Segment Start: Supplied records

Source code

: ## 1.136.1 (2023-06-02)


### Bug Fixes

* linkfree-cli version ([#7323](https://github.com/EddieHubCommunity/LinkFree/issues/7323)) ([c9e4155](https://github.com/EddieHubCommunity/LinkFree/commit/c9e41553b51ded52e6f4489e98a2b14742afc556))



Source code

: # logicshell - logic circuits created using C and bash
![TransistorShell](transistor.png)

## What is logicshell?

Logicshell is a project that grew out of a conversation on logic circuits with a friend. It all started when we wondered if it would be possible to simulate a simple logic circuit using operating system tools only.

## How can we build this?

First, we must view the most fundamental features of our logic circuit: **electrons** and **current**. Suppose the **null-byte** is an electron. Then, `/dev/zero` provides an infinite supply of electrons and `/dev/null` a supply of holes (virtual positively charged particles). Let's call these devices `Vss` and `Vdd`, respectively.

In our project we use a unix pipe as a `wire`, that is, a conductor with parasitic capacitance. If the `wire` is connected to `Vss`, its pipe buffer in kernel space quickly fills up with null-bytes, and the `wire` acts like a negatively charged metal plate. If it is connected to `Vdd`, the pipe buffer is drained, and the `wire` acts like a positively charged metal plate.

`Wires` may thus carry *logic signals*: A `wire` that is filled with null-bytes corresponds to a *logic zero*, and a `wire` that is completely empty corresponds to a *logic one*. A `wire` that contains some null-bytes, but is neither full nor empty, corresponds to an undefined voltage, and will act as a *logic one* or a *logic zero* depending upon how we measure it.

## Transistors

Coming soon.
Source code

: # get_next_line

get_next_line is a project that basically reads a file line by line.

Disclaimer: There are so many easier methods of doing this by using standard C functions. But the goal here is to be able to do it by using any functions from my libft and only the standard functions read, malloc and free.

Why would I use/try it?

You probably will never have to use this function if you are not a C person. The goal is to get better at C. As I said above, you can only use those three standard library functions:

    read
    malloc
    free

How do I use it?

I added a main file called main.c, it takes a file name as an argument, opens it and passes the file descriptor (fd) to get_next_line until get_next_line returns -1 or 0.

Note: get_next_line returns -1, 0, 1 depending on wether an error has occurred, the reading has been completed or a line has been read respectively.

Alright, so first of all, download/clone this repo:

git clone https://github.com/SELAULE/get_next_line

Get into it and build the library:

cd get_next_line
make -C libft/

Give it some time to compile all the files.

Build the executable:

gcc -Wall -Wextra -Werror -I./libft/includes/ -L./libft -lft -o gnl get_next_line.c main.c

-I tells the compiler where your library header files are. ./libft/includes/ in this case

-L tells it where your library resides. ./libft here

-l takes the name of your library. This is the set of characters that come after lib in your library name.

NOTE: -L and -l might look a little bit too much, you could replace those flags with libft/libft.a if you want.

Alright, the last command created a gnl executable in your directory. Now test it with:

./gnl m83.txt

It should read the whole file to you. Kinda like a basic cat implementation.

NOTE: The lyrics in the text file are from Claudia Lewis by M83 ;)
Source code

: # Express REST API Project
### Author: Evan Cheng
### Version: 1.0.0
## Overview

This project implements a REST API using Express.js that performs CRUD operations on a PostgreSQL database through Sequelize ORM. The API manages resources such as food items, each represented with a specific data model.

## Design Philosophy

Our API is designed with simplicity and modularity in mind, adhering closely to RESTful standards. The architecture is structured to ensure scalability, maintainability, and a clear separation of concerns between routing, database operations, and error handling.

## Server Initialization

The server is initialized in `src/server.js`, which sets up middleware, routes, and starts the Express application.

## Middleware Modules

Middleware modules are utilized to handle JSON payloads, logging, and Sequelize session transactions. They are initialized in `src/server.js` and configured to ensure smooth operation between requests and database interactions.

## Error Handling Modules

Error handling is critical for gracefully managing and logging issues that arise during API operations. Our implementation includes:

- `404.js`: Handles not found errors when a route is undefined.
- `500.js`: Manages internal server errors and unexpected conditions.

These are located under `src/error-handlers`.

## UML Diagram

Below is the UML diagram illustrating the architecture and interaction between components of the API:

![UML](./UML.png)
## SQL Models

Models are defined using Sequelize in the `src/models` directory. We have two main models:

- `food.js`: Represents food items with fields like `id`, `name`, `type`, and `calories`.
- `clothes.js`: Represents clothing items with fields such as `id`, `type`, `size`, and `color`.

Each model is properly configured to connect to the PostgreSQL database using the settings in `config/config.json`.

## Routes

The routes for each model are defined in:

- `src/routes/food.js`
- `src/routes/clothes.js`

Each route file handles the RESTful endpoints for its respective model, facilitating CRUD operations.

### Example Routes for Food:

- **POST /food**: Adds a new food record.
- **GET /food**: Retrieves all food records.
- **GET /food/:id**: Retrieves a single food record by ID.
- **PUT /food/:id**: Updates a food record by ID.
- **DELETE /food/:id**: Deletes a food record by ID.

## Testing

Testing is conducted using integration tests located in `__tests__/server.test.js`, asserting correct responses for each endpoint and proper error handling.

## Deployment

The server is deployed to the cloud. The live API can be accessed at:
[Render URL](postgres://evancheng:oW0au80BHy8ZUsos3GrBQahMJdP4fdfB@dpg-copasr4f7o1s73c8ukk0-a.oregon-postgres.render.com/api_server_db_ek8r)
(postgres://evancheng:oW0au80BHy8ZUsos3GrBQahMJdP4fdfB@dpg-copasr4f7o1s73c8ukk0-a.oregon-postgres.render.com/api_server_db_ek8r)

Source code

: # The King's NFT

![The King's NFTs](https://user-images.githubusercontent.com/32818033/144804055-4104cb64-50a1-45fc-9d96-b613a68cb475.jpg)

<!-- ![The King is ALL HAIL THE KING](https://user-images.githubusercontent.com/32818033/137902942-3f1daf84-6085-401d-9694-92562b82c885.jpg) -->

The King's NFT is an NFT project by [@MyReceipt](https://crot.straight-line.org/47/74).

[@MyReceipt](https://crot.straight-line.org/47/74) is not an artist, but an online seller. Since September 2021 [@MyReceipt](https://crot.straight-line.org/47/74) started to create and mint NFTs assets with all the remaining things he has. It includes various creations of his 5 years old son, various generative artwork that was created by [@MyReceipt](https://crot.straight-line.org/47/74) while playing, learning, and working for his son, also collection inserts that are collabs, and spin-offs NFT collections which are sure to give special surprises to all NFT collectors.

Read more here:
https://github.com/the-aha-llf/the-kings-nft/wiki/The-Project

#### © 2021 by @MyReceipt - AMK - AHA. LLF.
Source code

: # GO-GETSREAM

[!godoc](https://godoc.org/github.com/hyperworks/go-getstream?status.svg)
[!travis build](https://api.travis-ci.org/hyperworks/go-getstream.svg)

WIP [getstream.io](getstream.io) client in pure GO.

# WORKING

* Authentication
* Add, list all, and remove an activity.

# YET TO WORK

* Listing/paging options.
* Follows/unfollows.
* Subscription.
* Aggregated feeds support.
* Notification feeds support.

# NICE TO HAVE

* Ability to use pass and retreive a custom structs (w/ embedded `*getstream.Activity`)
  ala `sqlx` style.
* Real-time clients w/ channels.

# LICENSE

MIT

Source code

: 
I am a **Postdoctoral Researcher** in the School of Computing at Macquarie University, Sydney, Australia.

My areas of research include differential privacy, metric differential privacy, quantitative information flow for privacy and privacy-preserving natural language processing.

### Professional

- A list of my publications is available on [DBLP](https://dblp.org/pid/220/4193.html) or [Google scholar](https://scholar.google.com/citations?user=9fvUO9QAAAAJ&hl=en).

Segment End: Supplied records

Task instructions: Taking the line with "- **PUT /food/:id**: Updates" as the first and the line with "<!-- ![The King" as the last, retype that stretch of the data above exactly, with no other lines.

Reply:
- **PUT /food/:id**: Updates a food record by ID.
- **DELETE /food/:id**: Deletes a food record by ID.

## Testing

Testing is conducted using integration tests located in `__tests__/server.test.js`, asserting correct responses for each endpoint and proper error handling.

## Deployment

The server is deployed to the cloud. The live API can be accessed at:
[Render URL](postgres://evancheng:oW0au80BHy8ZUsos3GrBQahMJdP4fdfB@dpg-copasr4f7o1s73c8ukk0-a.oregon-postgres.render.com/api_server_db_ek8r)
(postgres://evancheng:oW0au80BHy8ZUsos3GrBQahMJdP4fdfB@dpg-copasr4f7o1s73c8ukk0-a.oregon-postgres.render.com/api_server_db_ek8r)

Source code

: # The King's NFT

![The King's NFTs](https://user-images.githubusercontent.com/32818033/144804055-4104cb64-50a1-45fc-9d96-b613a68cb475.jpg)

<!-- ![The King is ALL HAIL THE KING](https://user-images.githubusercontent.com/32818033/137902942-3f1daf84-6085-401d-9694-92562b82c885.jpg) -->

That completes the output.